EXERCISE GOAL
Word for word, restate every record, though not the pictures.

(Plain-text document sources)
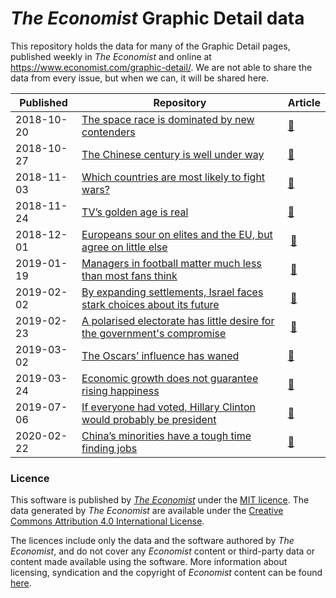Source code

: # _The Economist_ Graphic Detail data

This repository holds the data for many of the Graphic Detail pages, published weekly in _The Economist_ and online at https://www.economist.com/graphic-detail/. We are not able to share the data from every issue, but when we can, it will be shared here.

| Published  | Repository   | Article  |
| ----- | ----- | ----- |
| 2018-10-20 | [The space race is dominated by new contenders](https://github.com/TheEconomist/graphic-detail-data/tree/master/data/2018-10-20_space-launches) | [:link:](https://www.economist.com/graphic-detail/2018/10/18/the-space-race-is-dominated-by-new-contenders)   |
| 2018-10-27 | [The Chinese century is well under way](https://github.com/TheEconomist/graphic-detail-data/tree/master/data/2018-10-27_chinese-century) | [:link:](https://www.economist.com/graphic-detail/2018/10/27/the-chinese-century-is-well-under-way)  |
| 2018-11-03 | [Which countries are most likely to fight wars?](https://github.com/TheEconomist/graphic-detail-data/tree/master/data/2018-11-03-war-fighting) | [:link:](https://www.economist.com/graphic-detail/2018/11/10/which-countries-are-most-likely-to-fight-wars)   |
| 2018-11-24 | [TV’s golden age is real](https://github.com/TheEconomist/graphic-detail-data/tree/master/data/2018-11-24_tv-ratings) | [:link:](https://www.economist.com/graphic-detail/2018/11/24/tvs-golden-age-is-real)  |
| 2018-12-01 | [Europeans sour on elites and the EU, but agree on little else](https://github.com/TheEconomist/graphic-detail-data/tree/master/data/2018-12-01_populism-europe)  |  [:link:](https://www.economist.com/graphic-detail/2018/12/01/europeans-sour-on-elites-and-the-eu-but-agree-on-little-else) |
| 2019-01-19 | [Managers in football matter much less than most fans think](https://github.com/TheEconomist/graphic-detail-data/tree/master/data/2019-01-19_football_managers)  | [:link:](https://www.economist.com/graphic-detail/2019/01/19/managers-in-football-matter-much-less-than-most-fans-think)       |
| 2019-02-02 | [By expanding settlements, Israel faces stark choices about its future](https://github.com/TheEconomist/graphic-detail-data/tree/master/data/2019-02-02_future-of-the-holy-land) |  [:link:](https://www.economist.com/graphic-detail/2019/02/02/israels-growing-settlements-force-stark-choices-about-its-future) |
| 2019-02-23 | [A polarised electorate has little desire for the government's compromise](https://github.com/TheEconomist/graphic-detail-data/tree/master/data/2019-02-23_opinion-on-brexit) | [:link:](https://www.economist.com/graphic-detail/2019/02/23/british-voters-are-unimpressed-by-theresa-mays-brexit-deal)    |
| 2019-03-02 | [The Oscars’ influence has waned](https://github.com/TheEconomist/graphic-detail-data/tree/master/data/2019-03-02_oscars-influence)   | [:link:](https://www.economist.com/graphic-detail/2019/03/02/the-oscars-influence-has-waned)   |
| 2019-03-24 | [Economic growth does not guarantee rising happiness](https://github.com/TheEconomist/graphic-detail-data/tree/master/data/2019-03-23_happiness-economics) | [:link:](https://www.economist.com/graphic-detail/2019/03/21/economic-growth-does-not-guarantee-rising-happiness) |
| 2019-07-06 | [If everyone had voted, Hillary Clinton would probably be president](https://github.com/TheEconomist/graphic-detail-data/tree/master/data/2019-07-06-mandatory-voting) | [:link:](https://www.economist.com/graphic-detail/2019/07/06/if-everyone-had-voted-hillary-clinton-would-probably-be-president)
| 2020-02-22 | [China’s minorities have a tough time finding jobs](https://github.com/TheEconomist/graphic-detail-data/tree/master/data/2020-02-22-china-discrimination) | [:link:](https://www.economist.com/graphic-detail/2020/02/22/chinas-minorities-have-a-tough-time-finding-jobs)


### Licence

This software is published by _[The Economist](https://www.economist.com)_ under the [MIT licence](https://opensource.org/licenses/MIT). The data generated by _The Economist_ are available under the [Creative Commons Attribution 4.0 International License](https://creativecommons.org/licenses/by/4.0/).

The licences include only the data and the software authored by _The Economist_, and do not cover any _Economist_ content or third-party data or content made available using the software. More information about licensing, syndication and the copyright of _Economist_ content can be found [here](https://www.economist.com/rights/).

ANSWER TO THE PROBLEM
Source code

: # _The Economist_ Graphic Detail data

This repository holds the data for many of the Graphic Detail pages, published weekly in _The Economist_ and online at https://www.economist.com/graphic-detail/. We are not able to share the data from every issue, but when we can, it will be shared here.

| Published  | Repository   | Article  |
| ----- | ----- | ----- |
| 2018-10-20 | [The space race is dominated by new contenders](https://github.com/TheEconomist/graphic-detail-data/tree/master/data/2018-10-20_space-launches) | [:link:](https://www.economist.com/graphic-detail/2018/10/18/the-space-race-is-dominated-by-new-contenders)   |
| 2018-10-27 | [The Chinese century is well under way](https://github.com/TheEconomist/graphic-detail-data/tree/master/data/2018-10-27_chinese-century) | [:link:](https://www.economist.com/graphic-detail/2018/10/27/the-chinese-century-is-well-under-way)  |
| 2018-11-03 | [Which countries are most likely to fight wars?](https://github.com/TheEconomist/graphic-detail-data/tree/master/data/2018-11-03-war-fighting) | [:link:](https://www.economist.com/graphic-detail/2018/11/10/which-countries-are-most-likely-to-fight-wars)   |
| 2018-11-24 | [TV’s golden age is real](https://github.com/TheEconomist/graphic-detail-data/tree/master/data/2018-11-24_tv-ratings) | [:link:](https://www.economist.com/graphic-detail/2018/11/24/tvs-golden-age-is-real)  |
| 2018-12-01 | [Europeans sour on elites and the EU, but agree on little else](https://github.com/TheEconomist/graphic-detail-data/tree/master/data/2018-12-01_populism-europe)  |  [:link:](https://www.economist.com/graphic-detail/2018/12/01/europeans-sour-on-elites-and-the-eu-but-agree-on-little-else) |
| 2019-01-19 | [Managers in football matter much less than most fans think](https://github.com/TheEconomist/graphic-detail-data/tree/master/data/2019-01-19_football_managers)  | [:link:](https://www.economist.com/graphic-detail/2019/01/19/managers-in-football-matter-much-less-than-most-fans-think)       |
| 2019-02-02 | [By expanding settlements, Israel faces stark choices about its future](https://github.com/TheEconomist/graphic-detail-data/tree/master/data/2019-02-02_future-of-the-holy-land) |  [:link:](https://www.economist.com/graphic-detail/2019/02/02/israels-growing-settlements-force-stark-choices-about-its-future) |
| 2019-02-23 | [A polarised electorate has little desire for the government's compromise](https://github.com/TheEconomist/graphic-detail-data/tree/master/data/2019-02-23_opinion-on-brexit) | [:link:](https://www.economist.com/graphic-detail/2019/02/23/british-voters-are-unimpressed-by-theresa-mays-brexit-deal)    |
| 2019-03-02 | [The Oscars’ influence has waned](https://github.com/TheEconomist/graphic-detail-data/tree/master/data/2019-03-02_oscars-influence)   | [:link:](https://www.economist.com/graphic-detail/2019/03/02/the-oscars-influence-has-waned)   |
| 2019-03-24 | [Economic growth does not guarantee rising happiness](https://github.com/TheEconomist/graphic-detail-data/tree/master/data/2019-03-23_happiness-economics) | [:link:](https://www.economist.com/graphic-detail/2019/03/21/economic-growth-does-not-guarantee-rising-happiness) |
| 2019-07-06 | [If everyone had voted, Hillary Clinton would probably be president](https://github.com/TheEconomist/graphic-detail-data/tree/master/data/2019-07-06-mandatory-voting) | [:link:](https://www.economist.com/graphic-detail/2019/07/06/if-everyone-had-voted-hillary-clinton-would-probably-be-president)
| 2020-02-22 | [China’s minorities have a tough time finding jobs](https://github.com/TheEconomist/graphic-detail-data/tree/master/data/2020-02-22-china-discrimination) | [:link:](https://www.economist.com/graphic-detail/2020/02/22/chinas-minorities-have-a-tough-time-finding-jobs)


### Licence

This software is published by _[The Economist](https://www.economist.com)_ under the [MIT licence](https://opensource.org/licenses/MIT). The data generated by _The Economist_ are available under the [Creative Commons Attribution 4.0 International License](https://creativecommons.org/licenses/by/4.0/).

The licences include only the data and the software authored by _The Economist_, and do not cover any _Economist_ content or third-party data or content made available using the software. More information about licensing, syndication and the copyright of _Economist_ content can be found [here](https://www.economist.com/rights/).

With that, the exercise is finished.